■ Entries shown
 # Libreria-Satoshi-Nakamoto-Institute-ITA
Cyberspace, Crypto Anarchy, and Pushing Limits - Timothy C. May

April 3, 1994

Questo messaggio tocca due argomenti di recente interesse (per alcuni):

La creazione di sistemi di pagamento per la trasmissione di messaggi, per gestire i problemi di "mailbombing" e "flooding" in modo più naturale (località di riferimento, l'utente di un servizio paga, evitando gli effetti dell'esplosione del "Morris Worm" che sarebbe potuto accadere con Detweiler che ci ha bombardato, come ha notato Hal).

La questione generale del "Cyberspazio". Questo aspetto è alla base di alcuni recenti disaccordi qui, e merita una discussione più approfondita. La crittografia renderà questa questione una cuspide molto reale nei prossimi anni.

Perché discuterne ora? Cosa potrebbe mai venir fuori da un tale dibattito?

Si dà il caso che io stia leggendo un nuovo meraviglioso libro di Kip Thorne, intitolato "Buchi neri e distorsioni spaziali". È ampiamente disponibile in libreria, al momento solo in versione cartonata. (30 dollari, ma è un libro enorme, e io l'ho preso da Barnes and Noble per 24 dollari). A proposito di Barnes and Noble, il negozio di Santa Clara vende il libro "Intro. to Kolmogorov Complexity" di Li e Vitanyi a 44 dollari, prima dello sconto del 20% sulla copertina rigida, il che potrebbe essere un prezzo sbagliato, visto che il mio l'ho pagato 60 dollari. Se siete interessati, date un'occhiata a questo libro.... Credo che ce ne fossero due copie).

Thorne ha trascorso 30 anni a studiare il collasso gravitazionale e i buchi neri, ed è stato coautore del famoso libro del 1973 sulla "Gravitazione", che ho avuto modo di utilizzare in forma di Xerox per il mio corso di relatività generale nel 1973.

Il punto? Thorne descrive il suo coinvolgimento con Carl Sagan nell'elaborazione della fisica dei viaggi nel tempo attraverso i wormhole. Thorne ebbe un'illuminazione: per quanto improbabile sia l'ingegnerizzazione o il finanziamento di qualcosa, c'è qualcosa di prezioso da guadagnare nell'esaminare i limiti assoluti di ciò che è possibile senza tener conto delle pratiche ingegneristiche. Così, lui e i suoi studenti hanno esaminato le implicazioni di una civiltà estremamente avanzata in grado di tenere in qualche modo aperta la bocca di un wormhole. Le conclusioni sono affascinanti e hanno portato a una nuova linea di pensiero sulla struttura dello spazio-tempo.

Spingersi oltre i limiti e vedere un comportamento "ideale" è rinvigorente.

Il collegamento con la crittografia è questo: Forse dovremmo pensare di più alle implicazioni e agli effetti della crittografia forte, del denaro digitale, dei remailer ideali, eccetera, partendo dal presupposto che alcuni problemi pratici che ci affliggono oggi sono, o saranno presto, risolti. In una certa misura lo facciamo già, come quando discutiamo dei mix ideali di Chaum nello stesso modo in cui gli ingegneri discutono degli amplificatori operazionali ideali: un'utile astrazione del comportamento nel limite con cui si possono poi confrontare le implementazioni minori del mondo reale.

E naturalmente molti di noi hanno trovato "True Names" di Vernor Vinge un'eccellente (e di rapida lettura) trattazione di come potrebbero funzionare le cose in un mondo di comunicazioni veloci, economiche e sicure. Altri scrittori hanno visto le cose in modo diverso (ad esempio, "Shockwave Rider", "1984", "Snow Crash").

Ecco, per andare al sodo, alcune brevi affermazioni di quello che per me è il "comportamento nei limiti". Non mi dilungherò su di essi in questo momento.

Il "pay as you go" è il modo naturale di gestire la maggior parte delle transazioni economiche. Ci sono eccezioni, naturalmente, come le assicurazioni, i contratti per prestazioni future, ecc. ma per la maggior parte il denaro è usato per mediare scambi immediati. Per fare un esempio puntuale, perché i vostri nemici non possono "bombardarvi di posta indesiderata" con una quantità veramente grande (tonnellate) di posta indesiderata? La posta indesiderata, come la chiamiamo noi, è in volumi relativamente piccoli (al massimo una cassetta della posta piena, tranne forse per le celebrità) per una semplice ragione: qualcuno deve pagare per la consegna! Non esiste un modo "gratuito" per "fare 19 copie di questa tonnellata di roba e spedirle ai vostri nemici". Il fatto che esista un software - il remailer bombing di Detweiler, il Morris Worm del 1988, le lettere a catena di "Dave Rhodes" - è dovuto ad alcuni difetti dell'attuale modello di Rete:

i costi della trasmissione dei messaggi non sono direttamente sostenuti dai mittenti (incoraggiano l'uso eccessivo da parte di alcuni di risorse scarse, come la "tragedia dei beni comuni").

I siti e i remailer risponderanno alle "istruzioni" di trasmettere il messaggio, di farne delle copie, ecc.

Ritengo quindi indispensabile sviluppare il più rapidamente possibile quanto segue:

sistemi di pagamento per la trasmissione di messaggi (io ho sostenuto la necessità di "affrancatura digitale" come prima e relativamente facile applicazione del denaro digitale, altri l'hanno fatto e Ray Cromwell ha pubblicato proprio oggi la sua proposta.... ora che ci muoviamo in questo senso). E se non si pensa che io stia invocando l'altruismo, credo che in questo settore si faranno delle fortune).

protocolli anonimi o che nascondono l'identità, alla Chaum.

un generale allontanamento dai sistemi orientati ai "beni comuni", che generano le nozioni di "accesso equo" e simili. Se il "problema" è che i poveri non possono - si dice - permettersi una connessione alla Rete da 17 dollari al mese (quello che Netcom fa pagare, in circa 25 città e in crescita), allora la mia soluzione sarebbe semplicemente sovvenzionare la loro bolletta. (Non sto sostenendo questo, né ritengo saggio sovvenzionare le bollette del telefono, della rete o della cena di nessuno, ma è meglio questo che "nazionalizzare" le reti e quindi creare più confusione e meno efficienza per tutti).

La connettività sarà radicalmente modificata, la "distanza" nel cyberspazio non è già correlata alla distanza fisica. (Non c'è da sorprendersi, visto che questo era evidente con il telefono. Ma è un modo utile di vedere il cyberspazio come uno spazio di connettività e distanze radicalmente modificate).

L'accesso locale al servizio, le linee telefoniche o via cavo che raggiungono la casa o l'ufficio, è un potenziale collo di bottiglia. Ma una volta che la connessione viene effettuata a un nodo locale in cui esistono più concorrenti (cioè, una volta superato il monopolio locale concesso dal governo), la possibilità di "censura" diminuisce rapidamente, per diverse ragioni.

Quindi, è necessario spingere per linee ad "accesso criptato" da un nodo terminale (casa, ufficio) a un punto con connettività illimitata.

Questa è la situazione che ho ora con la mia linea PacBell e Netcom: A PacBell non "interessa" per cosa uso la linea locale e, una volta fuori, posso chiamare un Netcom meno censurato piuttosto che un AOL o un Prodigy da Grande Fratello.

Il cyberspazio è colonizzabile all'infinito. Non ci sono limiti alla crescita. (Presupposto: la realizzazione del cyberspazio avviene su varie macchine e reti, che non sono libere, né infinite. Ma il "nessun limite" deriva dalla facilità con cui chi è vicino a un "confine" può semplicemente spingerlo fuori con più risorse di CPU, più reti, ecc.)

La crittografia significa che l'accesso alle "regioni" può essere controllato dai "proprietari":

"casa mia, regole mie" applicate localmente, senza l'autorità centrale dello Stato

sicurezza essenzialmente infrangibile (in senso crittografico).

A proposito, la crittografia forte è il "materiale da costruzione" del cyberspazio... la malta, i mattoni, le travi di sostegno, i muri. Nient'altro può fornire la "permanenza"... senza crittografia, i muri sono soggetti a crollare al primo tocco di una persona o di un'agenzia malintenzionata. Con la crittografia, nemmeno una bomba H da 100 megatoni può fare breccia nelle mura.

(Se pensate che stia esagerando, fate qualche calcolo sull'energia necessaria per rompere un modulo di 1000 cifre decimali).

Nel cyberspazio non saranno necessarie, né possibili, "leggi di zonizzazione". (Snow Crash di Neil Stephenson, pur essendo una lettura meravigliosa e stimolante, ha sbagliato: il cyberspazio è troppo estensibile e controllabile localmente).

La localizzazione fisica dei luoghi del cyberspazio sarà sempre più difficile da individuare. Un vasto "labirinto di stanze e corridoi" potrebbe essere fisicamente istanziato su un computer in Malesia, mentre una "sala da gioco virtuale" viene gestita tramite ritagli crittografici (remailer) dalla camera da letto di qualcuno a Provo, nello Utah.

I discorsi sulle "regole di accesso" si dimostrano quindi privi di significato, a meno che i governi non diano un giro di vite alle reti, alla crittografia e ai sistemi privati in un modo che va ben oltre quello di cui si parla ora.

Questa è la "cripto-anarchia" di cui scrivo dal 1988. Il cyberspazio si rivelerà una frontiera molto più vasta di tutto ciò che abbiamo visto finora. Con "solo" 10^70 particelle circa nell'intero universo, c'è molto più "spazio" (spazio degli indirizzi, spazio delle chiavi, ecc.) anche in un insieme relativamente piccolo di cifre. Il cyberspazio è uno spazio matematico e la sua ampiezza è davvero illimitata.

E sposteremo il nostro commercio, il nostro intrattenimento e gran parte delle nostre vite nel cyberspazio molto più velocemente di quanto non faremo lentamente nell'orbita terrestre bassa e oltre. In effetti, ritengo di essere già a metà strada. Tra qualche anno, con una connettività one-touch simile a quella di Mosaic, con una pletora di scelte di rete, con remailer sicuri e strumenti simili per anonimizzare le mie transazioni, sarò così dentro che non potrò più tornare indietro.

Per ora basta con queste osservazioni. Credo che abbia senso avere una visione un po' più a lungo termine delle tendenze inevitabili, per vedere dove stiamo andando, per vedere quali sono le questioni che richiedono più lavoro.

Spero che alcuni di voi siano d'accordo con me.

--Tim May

■ Problem to work on
Return only the part of the records above that opens with the line containing "April 3, 1994" and closes with the line containing "Perché discuterne ora?", ends included.

■ Written answer
April 3, 1994

Questo messaggio tocca due argomenti di recente interesse (per alcuni):

La creazione di sistemi di pagamento per la trasmissione di messaggi, per gestire i problemi di "mailbombing" e "flooding" in modo più naturale (località di riferimento, l'utente di un servizio paga, evitando gli effetti dell'esplosione del "Morris Worm" che sarebbe potuto accadere con Detweiler che ci ha bombardato, come ha notato Hal).

La questione generale del "Cyberspazio". Questo aspetto è alla base di alcuni recenti disaccordi qui, e merita una discussione più approfondita. La crittografia renderà questa questione una cuspide molto reale nei prossimi anni.

Perché discuterne ora? Cosa potrebbe mai venir fuori da un tale dibattito?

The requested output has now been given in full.